In other words it allows minimum radiation exposure to healthy tissue without having to utilize the much more invasive process of inserting gold markers.
My question for Dr Greenstein is the information given to me from this particular radiation therapist reliable and what does he thing of Tomo therapy as a treatment option for earl stage prostate cancer.
P.S. I have a consultation with a second radiation therapist at Barnes/ Washington University Cancer center next week. I believe that his bias has been in the direction of radiation seeding.
Any advice that will aid me in reaching a decision on treatment options would be greatly appreciated.
Martin
Mr. Flannery,
These are fantastic questions. Unfortunately, an answer does not exist for "what's best?" If I line up ten urologists and ask them the best way to manage your cancer, I will have 4 different answers. The same exists if I ask radiation oncologists the same question. The R.O. will make a recommendation based on their experience, their personal beliefs and their available technology. At the Steeplechase Cancer Center at Somerset Medical Center, the radiation oncologists like the marker seeds because they help locate the prostate every single treatment day. The R.O. you saw seems to be happy with his results without the seed markers. If he's happy, you trust him and they have good outcomes then I say go for it. I would get your second opinion and see what you think. I think that external beam radiation is excellent choice for a man in your situation. Good luck.
Dr. Greenstein
I am a 56 year old who have undergone tomo radiation with the aid of Fiducual Markers in Aug 2009. I feel my radiation therapy went well however I have experienced bladder and rectum spasm from the day the markers were placed (actually before the radiation treatment started). Immediately after placement of the markers I began to experience impaired bladder function. Bladder slowly improved but I continued to retain fluids, so much fluid that I had to have a catheter placed to remove the fluid. Upon the completion of radiation treatment I was released to go home having to self catheterize as needed. Bladder function have improved to a point that I no longer have to self catheter however I still have the bladder and rectum spasm.
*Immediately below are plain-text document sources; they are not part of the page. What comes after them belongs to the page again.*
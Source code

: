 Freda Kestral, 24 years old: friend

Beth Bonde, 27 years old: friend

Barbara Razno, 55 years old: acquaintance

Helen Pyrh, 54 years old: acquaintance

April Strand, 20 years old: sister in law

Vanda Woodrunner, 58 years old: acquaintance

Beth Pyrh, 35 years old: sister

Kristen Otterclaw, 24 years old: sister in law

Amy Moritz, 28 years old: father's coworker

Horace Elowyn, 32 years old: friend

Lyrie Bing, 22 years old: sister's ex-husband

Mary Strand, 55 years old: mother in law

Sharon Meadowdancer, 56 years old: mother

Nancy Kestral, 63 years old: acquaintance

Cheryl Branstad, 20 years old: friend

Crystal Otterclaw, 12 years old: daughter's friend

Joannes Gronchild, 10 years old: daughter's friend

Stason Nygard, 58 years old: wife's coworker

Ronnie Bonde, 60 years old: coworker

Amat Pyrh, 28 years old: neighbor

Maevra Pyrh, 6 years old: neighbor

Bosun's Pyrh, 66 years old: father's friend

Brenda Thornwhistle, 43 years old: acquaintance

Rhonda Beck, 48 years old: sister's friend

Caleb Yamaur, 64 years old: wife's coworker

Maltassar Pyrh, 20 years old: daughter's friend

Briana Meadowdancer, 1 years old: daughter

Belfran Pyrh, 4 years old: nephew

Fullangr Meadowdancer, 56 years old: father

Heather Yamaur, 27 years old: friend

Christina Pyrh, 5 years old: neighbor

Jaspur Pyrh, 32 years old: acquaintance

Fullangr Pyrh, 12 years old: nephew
My question is, have you seen this in any other patients which underwent the Fiducial Marker Implants.
i am a prostate cancer person,stage 4,.I was told i should have the marker installed and i would like this at well but my issue is i haven't any monies to do so,my question is are there any agencies,out thats welling too help someone like myself to recieve these markers,.If so could you please help me,.thank you and by the way i havent any insurance,.thanks again,.